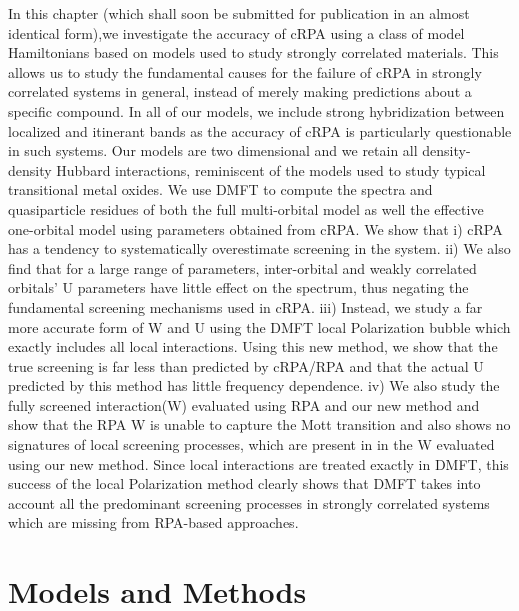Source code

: \documentclass[10pt]{ruthesis}
\begin{document}
{In this chapter (which shall soon be submitted for publication in an almost identical form),we investigate the accuracy of cRPA using a class of model Hamiltonians based on models used to study strongly correlated materials. This allows us to  study the fundamental causes for the failure of cRPA in strongly correlated systems in general, instead of merely making predictions about a specific compound. %
In all of our models, we include strong hybridization between localized and itinerant bands as the accuracy of cRPA is particularly questionable in such systems. Our models are two dimensional and we retain all density-density Hubbard interactions, reminiscent of the models used to study typical transitional metal oxides. 
We use DMFT to compute the spectra and quasiparticle residues of both the full multi-orbital model as well the effective one-orbital model using parameters obtained from cRPA. We show that \textrm{i)} cRPA has a tendency to systematically overestimate screening in the system. \textrm{ii)} We also find that for a large range of parameters, inter-orbital and weakly correlated orbitals' U parameters have little effect on the spectrum, thus negating the fundamental screening mechanisms used in cRPA. \textrm{iii}) Instead, we study a far more accurate form of W and U using the DMFT local Polarization bubble which exactly includes all local interactions. Using this new method, we show that the true screening is far less than predicted by cRPA/RPA and that the actual U predicted by this method has little frequency dependence. \textrm{iv)} We also study the fully screened interaction(W) evaluated using RPA and our new method and show that the RPA W is unable to capture the Mott transition and also shows no signatures of local screening processes, which are present in in the W evaluated using our new method. Since local interactions are treated exactly in DMFT, this success of the local Polarization method clearly shows that DMFT takes into account all the predominant screening processes in strongly correlated systems which are missing from RPA-based approaches. 


\section{Models and Methods}
}
\end{document}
+ + + + +
Activity —
Retype only the lines that run from the first line of the entries above to the line containing "In all of our", both included. Do not carry over any pictures.

Worked solution —
Source code

: \documentclass[10pt]{ruthesis}
\begin{document}
{In this chapter (which shall soon be submitted for publication in an almost identical form),we investigate the accuracy of cRPA using a class of model Hamiltonians based on models used to study strongly correlated materials. This allows us to  study the fundamental causes for the failure of cRPA in strongly correlated systems in general, instead of merely making predictions about a specific compound. %
In all of our models, we include strong hybridization between localized and itinerant bands as the accuracy of cRPA is particularly questionable in such systems. Our models are two dimensional and we retain all density-density Hubbard interactions, reminiscent of the models used to study typical transitional metal oxides. 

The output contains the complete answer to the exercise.